Resumen de El virus del manchado foliar de los cítricos: caracterización del promotor del RNA subgenómico del gen de la proteína de la cápsida y del supresor del silenciamiento de RNA
Agueda Renovell Ferrer
El trabajo incluido en esta tesis está encuadrado en un proyecto cuyo objetivo general es el desarrollo de un vector viral eficiente de expresión o silenciamiento de genes, basado en el virus del manchado foliar de los cítricos (Citrus leaf blotch virus, CLBV). Para desarrollar un vector viral a partir del genoma de CLBV era necesario disponer de un clon infeccioso del virus y de métodos eficientes de inoculación del mismo en plantas de cítricos. Se construyó un clon infeccioso de cDNA del genoma completo de CLBV bajo el promotor T7 del fago lambda y se pusieron a punto protocolos para el aislamiento de protoplastos de N. benthamiana, N. occidentalis y cidro Etrog.
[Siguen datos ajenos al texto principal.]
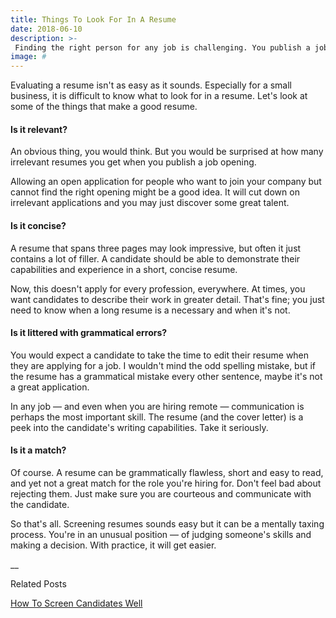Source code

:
 ```yaml
---
title: Things To Look For In A Resume
date: 2018-06-10
description: >-
 Finding the right person for any job is challenging. You publish a job, applications come in, you screen their resumes and move them on to the next stages. To make sure your pipeline has high quality candidates, you need to ensure your screening process is robust.
image: #
---
```

Evaluating a resume isn't as easy as it sounds. Especially for a small business, it is difficult to know what to look for in a resume. Let's look at some of the things that make a good resume.

#### Is it relevant?
An obvious thing, you would think. But you would be surprised at how many irrelevant resumes you get when you publish a job opening.

Allowing an open application for people who want to join your company but cannot find the right opening might be a good idea. It will cut down on irrelevant applications and you may just discover some great talent.

#### Is it concise?
A resume that spans three pages may look impressive, but often it just contains a lot of filler. A candidate should be able to demonstrate their capabilities and experience in a short, concise resume.

Now, this doesn't apply for every profession, everywhere. At times, you want candidates to describe their work in greater detail. That's fine; you just need to know when a long resume is a necessary and when it's not.

#### Is it littered with grammatical errors?
You would expect a candidate to take the time to edit their resume when they are applying for a job. I wouldn't mind the odd spelling mistake, but if the resume has a grammatical mistake every other sentence, maybe it's not a great application.

In any job — and even when you are hiring remote — communication is perhaps the most important skill. The resume (and the cover letter) is a peek into the candidate's writing capabilities. Take it seriously.

#### Is it a match?
Of course. A resume can be grammatically flawless, short and easy to read, and yet not a great match for the role you're hiring for. Don't feel bad about rejecting them. Just make sure you are courteous and communicate with the candidate.

So that's all. Screening resumes sounds easy but it can be a mentally taxing process. You're in an unusual position — of judging someone's skills and making a decision. With practice, it will get easier.

__

Related Posts

[How To Screen Candidates Well](/resources/screening/candidate-screening)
CLBV replicó en protoplastos de las tres especies transfectados con viriones purificados, aunque el nivel de replicación fue muy bajo y sólo se detectó a partir de 4-5 días post inoculación (dpi), que es el tiempo máximo de supervivencia de los protoplastos en nuestras condiciones de trabajo. La multiplicación del virus en protoplastos inoculados con transcritos de CLBV fue menor, detectándose sólo en algunos experimentos de transfección de protoplastos de N. benthamiana. Finalmente, la inoculación mecánica directa de plantas de cítricos o de N. benthamiana y N. occidentalis con transcritos de RNA del virus fue infructuosa, a pesar de que estos transcritos eran capaces de infectar protoplastos. Antes de modificar el clon infeccioso de CLBV para convertirlo en un vector viral eficiente, era necesario conocer la estrategia de expresión del genoma viral y caracterizar las secuencias implicadas en el reconocimiento y promoción de la síntesis de los RNAs subgenómicos (sgRNAs) para poder duplicar un promotor y expresar genes o fragmentos de genes mediante la formación de un nuevo sgRNA. Para mapear el promotor del CP-sgRNA de CLBV se construyeron varios mutantes a partir del clon IC-CLBV (clon infeccioso del genoma completo de CLBV bajo el promotor 35S de CaMV) mediante supresión de nucleótidos y mutagénesis dirigida.